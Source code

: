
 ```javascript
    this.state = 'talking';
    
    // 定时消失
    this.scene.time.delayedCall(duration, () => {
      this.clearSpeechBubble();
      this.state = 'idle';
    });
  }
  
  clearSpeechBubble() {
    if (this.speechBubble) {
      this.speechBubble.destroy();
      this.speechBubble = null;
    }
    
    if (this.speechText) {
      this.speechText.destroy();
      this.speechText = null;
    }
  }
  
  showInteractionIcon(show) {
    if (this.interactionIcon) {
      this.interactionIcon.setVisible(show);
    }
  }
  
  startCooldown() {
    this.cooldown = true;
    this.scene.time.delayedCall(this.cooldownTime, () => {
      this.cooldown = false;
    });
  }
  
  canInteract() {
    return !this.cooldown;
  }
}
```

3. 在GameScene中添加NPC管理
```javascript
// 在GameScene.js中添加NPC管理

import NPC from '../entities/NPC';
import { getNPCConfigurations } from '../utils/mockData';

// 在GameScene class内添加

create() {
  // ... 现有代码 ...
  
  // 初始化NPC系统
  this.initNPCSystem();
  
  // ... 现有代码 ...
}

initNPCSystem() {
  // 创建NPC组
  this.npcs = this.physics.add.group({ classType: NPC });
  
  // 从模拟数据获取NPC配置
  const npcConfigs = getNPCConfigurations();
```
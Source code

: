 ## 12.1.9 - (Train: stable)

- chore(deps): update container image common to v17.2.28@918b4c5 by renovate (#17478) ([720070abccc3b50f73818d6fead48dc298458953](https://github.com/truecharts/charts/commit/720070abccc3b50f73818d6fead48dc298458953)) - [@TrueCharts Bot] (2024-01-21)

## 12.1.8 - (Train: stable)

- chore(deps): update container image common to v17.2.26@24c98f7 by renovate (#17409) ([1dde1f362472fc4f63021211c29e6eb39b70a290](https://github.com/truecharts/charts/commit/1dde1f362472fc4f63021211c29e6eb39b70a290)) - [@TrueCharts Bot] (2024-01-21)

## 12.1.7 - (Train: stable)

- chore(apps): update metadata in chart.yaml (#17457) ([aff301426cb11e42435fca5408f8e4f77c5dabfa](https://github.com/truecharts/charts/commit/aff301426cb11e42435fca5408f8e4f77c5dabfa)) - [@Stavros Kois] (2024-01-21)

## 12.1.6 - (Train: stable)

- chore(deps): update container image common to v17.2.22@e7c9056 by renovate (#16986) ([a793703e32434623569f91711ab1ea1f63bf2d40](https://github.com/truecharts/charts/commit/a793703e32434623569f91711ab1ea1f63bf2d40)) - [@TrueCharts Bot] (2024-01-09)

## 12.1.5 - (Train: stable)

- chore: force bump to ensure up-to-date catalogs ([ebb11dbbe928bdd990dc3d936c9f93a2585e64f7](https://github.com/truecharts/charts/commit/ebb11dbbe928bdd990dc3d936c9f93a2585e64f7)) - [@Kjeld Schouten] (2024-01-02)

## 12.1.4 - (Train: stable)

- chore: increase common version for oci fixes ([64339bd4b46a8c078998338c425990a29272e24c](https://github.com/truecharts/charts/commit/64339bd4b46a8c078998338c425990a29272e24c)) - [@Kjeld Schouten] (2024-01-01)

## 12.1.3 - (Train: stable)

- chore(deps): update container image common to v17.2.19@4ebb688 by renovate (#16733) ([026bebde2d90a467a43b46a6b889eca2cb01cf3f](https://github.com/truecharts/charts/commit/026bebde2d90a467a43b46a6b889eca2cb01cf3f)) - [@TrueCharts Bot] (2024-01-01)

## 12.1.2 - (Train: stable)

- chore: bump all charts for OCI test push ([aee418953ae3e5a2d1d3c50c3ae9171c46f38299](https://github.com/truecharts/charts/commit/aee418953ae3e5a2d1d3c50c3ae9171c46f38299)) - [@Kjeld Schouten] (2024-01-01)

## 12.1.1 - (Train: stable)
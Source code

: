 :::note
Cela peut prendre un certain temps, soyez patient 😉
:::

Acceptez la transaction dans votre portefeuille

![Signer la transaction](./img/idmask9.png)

-- WHAT THE TASK REQUIRES --
Reproduce the data in full, exactly as presented.

-- SOLUTION TO THIS PROBLEM --
Source code

:
 ```javascript
    this.state = 'talking';
    
    // 定时消失
    this.scene.time.delayedCall(duration, () => {
      this.clearSpeechBubble();
      this.state = 'idle';
    });
  }
  
  clearSpeechBubble() {
    if (this.speechBubble) {
      this.speechBubble.destroy();
      this.speechBubble = null;
    }
    
    if (this.speechText) {
      this.speechText.destroy();
      this.speechText = null;
    }
  }
  
  showInteractionIcon(show) {
    if (this.interactionIcon) {
      this.interactionIcon.setVisible(show);
    }
  }
  
  startCooldown() {
    this.cooldown = true;
    this.scene.time.delayedCall(this.cooldownTime, () => {
      this.cooldown = false;
    });
  }
  
  canInteract() {
    return !this.cooldown;
  }
}
```

3. 在GameScene中添加NPC管理
```javascript
// 在GameScene.js中添加NPC管理

import NPC from '../entities/NPC';
import { getNPCConfigurations } from '../utils/mockData';

// 在GameScene class内添加

create() {
  // ... 现有代码 ...
  
  // 初始化NPC系统
  this.initNPCSystem();
  
  // ... 现有代码 ...
}

initNPCSystem() {
  // 创建NPC组
  this.npcs = this.physics.add.group({ classType: NPC });
  
  // 从模拟数据获取NPC配置
  const npcConfigs = getNPCConfigurations();
```
Source code

: ## 12.1.9 - (Train: stable)

- chore(deps): update container image common to v17.2.28@918b4c5 by renovate (#17478) ([720070abccc3b50f73818d6fead48dc298458953](https://github.com/truecharts/charts/commit/720070abccc3b50f73818d6fead48dc298458953)) - [@TrueCharts Bot] (2024-01-21)

## 12.1.8 - (Train: stable)

- chore(deps): update container image common to v17.2.26@24c98f7 by renovate (#17409) ([1dde1f362472fc4f63021211c29e6eb39b70a290](https://github.com/truecharts/charts/commit/1dde1f362472fc4f63021211c29e6eb39b70a290)) - [@TrueCharts Bot] (2024-01-21)

## 12.1.7 - (Train: stable)

- chore(apps): update metadata in chart.yaml (#17457) ([aff301426cb11e42435fca5408f8e4f77c5dabfa](https://github.com/truecharts/charts/commit/aff301426cb11e42435fca5408f8e4f77c5dabfa)) - [@Stavros Kois] (2024-01-21)

## 12.1.6 - (Train: stable)

- chore(deps): update container image common to v17.2.22@e7c9056 by renovate (#16986) ([a793703e32434623569f91711ab1ea1f63bf2d40](https://github.com/truecharts/charts/commit/a793703e32434623569f91711ab1ea1f63bf2d40)) - [@TrueCharts Bot] (2024-01-09)

## 12.1.5 - (Train: stable)

- chore: force bump to ensure up-to-date catalogs ([ebb11dbbe928bdd990dc3d936c9f93a2585e64f7](https://github.com/truecharts/charts/commit/ebb11dbbe928bdd990dc3d936c9f93a2585e64f7)) - [@Kjeld Schouten] (2024-01-02)

## 12.1.4 - (Train: stable)

- chore: increase common version for oci fixes ([64339bd4b46a8c078998338c425990a29272e24c](https://github.com/truecharts/charts/commit/64339bd4b46a8c078998338c425990a29272e24c)) - [@Kjeld Schouten] (2024-01-01)

## 12.1.3 - (Train: stable)

- chore(deps): update container image common to v17.2.19@4ebb688 by renovate (#16733) ([026bebde2d90a467a43b46a6b889eca2cb01cf3f](https://github.com/truecharts/charts/commit/026bebde2d90a467a43b46a6b889eca2cb01cf3f)) - [@TrueCharts Bot] (2024-01-01)

## 12.1.2 - (Train: stable)

- chore: bump all charts for OCI test push ([aee418953ae3e5a2d1d3c50c3ae9171c46f38299](https://github.com/truecharts/charts/commit/aee418953ae3e5a2d1d3c50c3ae9171c46f38299)) - [@Kjeld Schouten] (2024-01-01)

## 12.1.1 - (Train: stable)
Source code

: :::note
Cela peut prendre un certain temps, soyez patient 😉
:::

Acceptez la transaction dans votre portefeuille

![Signer la transaction](./img/idmask9.png)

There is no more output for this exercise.